## Directions for this task:
Return the count of lines in the following records that include "text", and nothing more.

## Data provided:
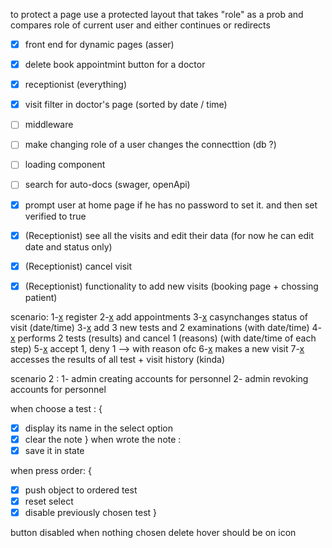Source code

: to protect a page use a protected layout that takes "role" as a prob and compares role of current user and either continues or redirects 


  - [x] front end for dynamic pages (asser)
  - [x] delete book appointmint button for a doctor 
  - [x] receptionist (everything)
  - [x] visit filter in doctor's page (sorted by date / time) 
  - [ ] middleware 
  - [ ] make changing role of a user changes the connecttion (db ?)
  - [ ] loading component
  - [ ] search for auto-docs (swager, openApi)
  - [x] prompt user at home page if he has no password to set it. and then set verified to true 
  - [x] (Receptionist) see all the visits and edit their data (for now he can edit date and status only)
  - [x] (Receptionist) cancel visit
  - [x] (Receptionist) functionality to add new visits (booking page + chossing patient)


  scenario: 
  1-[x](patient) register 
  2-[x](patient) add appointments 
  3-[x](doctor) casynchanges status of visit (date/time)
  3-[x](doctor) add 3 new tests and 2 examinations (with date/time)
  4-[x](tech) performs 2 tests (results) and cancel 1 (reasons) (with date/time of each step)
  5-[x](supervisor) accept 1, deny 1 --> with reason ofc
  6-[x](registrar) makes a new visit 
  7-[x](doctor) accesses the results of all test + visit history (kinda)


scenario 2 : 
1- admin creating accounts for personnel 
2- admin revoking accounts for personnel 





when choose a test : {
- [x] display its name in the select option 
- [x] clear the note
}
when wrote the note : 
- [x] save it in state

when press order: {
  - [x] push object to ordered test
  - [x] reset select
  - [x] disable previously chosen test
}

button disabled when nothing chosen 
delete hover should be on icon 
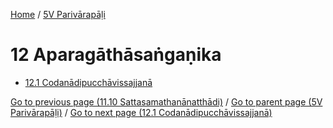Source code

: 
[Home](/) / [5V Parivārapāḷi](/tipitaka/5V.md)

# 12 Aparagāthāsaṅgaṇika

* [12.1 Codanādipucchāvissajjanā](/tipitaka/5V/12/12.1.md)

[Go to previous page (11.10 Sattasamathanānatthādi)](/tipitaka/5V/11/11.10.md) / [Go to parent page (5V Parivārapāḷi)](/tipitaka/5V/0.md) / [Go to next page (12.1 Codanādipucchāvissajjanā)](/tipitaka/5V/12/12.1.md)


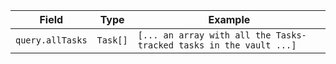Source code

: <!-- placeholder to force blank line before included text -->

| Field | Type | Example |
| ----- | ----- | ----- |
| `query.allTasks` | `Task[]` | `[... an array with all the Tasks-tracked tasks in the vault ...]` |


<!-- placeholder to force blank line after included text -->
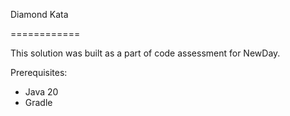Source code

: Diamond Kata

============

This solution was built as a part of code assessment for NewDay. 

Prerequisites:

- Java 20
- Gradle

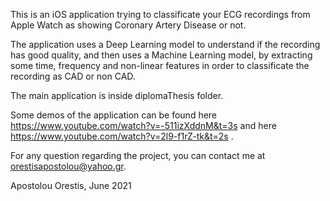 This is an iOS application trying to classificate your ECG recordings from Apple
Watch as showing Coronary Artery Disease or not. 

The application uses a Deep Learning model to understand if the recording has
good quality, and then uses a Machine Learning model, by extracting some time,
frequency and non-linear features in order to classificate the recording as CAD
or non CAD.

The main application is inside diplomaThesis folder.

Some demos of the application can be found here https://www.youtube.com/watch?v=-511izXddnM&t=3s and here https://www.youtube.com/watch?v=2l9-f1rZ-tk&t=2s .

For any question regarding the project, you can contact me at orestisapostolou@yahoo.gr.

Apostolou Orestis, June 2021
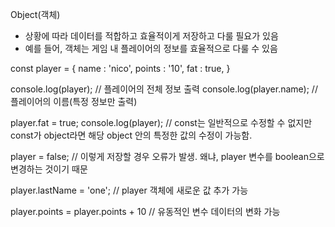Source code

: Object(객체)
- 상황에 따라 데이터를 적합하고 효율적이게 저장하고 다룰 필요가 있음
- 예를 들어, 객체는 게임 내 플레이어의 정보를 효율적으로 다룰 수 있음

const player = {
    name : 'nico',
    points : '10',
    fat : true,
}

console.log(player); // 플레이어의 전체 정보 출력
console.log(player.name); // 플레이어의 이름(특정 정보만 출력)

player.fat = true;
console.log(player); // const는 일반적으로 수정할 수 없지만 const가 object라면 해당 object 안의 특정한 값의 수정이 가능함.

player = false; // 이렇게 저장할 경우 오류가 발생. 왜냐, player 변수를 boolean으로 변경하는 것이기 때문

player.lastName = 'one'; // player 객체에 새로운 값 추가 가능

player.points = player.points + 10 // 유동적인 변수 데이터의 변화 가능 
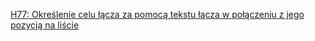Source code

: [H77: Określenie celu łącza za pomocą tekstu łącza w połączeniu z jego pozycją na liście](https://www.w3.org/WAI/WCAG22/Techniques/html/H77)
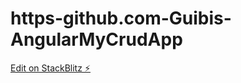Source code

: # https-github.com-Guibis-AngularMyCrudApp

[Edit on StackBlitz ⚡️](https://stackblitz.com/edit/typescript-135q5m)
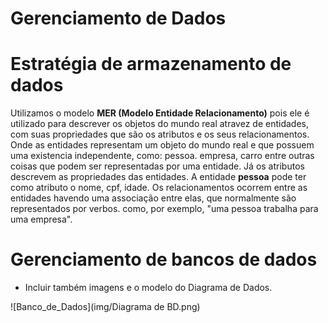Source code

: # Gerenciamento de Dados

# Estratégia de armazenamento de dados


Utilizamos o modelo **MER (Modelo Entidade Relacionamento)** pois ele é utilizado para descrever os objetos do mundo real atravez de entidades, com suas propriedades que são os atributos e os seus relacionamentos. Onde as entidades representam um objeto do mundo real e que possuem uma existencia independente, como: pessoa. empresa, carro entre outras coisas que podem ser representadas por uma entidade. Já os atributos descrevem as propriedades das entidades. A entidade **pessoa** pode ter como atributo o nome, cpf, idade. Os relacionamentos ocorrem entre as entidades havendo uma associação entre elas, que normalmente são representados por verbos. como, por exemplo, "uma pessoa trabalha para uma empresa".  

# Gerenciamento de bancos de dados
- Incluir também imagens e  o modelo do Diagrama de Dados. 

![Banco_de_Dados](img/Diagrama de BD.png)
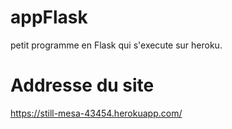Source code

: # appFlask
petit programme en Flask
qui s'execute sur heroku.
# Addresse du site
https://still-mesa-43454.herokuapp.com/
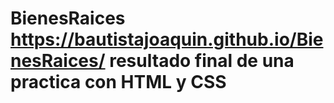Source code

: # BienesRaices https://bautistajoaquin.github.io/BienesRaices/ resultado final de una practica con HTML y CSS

## Answer to the problem:
2